Subject: Re: [linux-audio-dev] PTAF link and comments
From: Laurent de Soras [Ohm Force] (laurent@ohmforce.com)
Date: Thu Feb 06 2003 - 13:58:20 EET
Late reply, I was quite busy and english writing takes me
time. I commented various people quotes here. However I
haven't read recent posts yet, I'm a bit overhelmed by
the reply avalanche. :)
> If you have only one plugin per binary, it doesn't matter much, but
> single file plugin packs are really rather common and useful. It
> allows plugins to share code efficiently, and thus reduces cache
> thrashing. It also allows plugins to share "live" data in various
> ways.
Yes the factory feature was also made for this concept.
> I'm questioning whether
> having a simpler query based system may be easier. I don't like the idea
> that you have to instantiate to query, though.

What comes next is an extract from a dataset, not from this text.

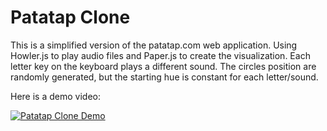 # Patatap Clone
This is a simplified version of the patatap.com web application. Using Howler.js to play audio files and Paper.js to create the visualization. Each letter key on the keyboard plays a different sound. The circles position are randomly generated, but the starting hue is constant for each letter/sound.

Here is a demo video:

[![Patatap Clone Demo](https://img.youtube.com/vi/si5lUikrfWg/hqdefault.jpg)](https://www.youtube.com/watch?v=si5lUikrfWg)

Many plug-in standards require instanciation before fetching
properties. PTAF must be able to make good wrappers for existing
plug-ins, industry requires it.
> Yeah, I've thought about that too. Rather hairy stuff. The only easy
> way to avoid it is to strictly define what the host should tell the
> plugin before asking anything, and then just leave it at that.
We can also add somewhere a watchdog limiting the recursion.

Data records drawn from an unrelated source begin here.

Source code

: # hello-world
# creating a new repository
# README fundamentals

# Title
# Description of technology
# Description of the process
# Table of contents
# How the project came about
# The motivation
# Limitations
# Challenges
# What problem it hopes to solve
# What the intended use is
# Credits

> [...the "sequencer" thread...]
As suggested we can call it "host", or "main" thread. In my opinion
generic forms of hosts have several "virtual" threads :
- Audio: handles audio processing and related sequencing
- Main/Background: handles generic operations, state transitions,
as well as background disk streaming, data preparing for audio
thread, etc.
- GUI thread (at least on Win and Mac OSs), can theoretically
be merged with the main thread, but it's not recommended (Mac
programmers have the bad habit to poll the mouse within a
blocking loop when user is holds a click).

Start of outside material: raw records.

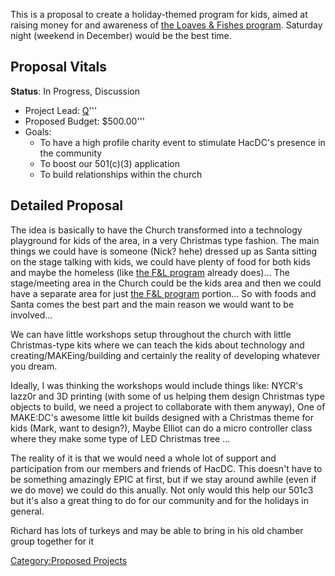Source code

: This is a proposal to create a holiday-themed program for kids, aimed at
raising money for and awareness of [the Loaves & Fishes
program](http://www.loavesandfishesdc.org/). Saturday night (weekend in
December) would be the best time.

## Proposal Vitals

**Status**: In Progress, Discussion

-   Project Lead: [Q](User:Q)'''
-   Proposed Budget: \$500.00'''
-   Goals:
    -   To have a high profile charity event to stimulate HacDC's
        presence in the community
    -   To boost our 501(c)(3) application
    -   To build relationships within the church

## Detailed Proposal

The idea is basically to have the Church transformed into a technology
playground for kids of the area, in a very Christmas type fashion. The
main things we could have is someone (Nick? hehe) dressed up as Santa
sitting on the stage talking with kids, we could have plenty of food for
both kids and maybe the homeless (like [the F&L
program](http://www.loavesandfishesdc.org/) already does)... The
stage/meeting area in the Church could be the kids area and then we
could have a separate area for just [the F&L
program](http://www.loavesandfishesdc.org/) portion... So with foods and
Santa comes the best part and the main reason we would want to be
involved...

We can have little workshops setup throughout the church with little
Christmas-type kits where we can teach the kids about technology and
creating/MAKEing/building and certainly the reality of developing
whatever you dream.

Ideally, I was thinking the workshops would include things like: NYCR's
lazz0r and 3D printing (with some of us helping them design Christmas
type objects to build, we need a project to collaborate with them
anyway), One of MAKE:DC's awesome little kit builds designed with a
Christmas theme for kids (Mark, want to design?), Maybe Elliot can do a
micro controller class where they make some type of LED Christmas tree
...

The reality of it is that we would need a whole lot of support and
participation from our members and friends of HacDC. This doesn't have
to be something amazingly EPIC at first, but if we stay around awhile
(even if we do move) we could do this anually. Not only would this help
our 501c3 but it's also a great thing to do for our community and for
the holidays in general.

Richard has lots of turkeys and may be able to bring in his old chamber
group together for it

[Category:Proposed Projects](Category:Proposed_Projects)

> You generally can't have multiple
> toolkits running in the same process, even if you try running them in
> different threads.
Ahhh I feared that.
> Well, you might still be able to comment on an idea: Splitting up the
> GUI in two parts; one that runs in the same process as the DSP
> plugin, and one that runs in another process, possibly on another
> machine.
Yeah, I had this in mind when i was talking about lauching the
GUI from the plug-in.
> You would need a feature that allows control outputs to be marked as
> "active" or "passive". This allows hosts to control how things are
> handled.
> If I see a knob that is turning via some old automation, I
> should be able to grab it in the UI and take over. It is not clear to me,
> however, whether the host should remember that and leave control with the
> highest prio controller, or just make it temporary. This needs more
> thought. It may not be the domain of the API at all, but the host.
But the token system is just about the same concept, isn't it ?
For a given parameter, there is at most one active client at a
time, others are passive and receive only change notifications.
Arbitration is done by host, who is allowed to deprive a client
from his token to give it to a client requesting it.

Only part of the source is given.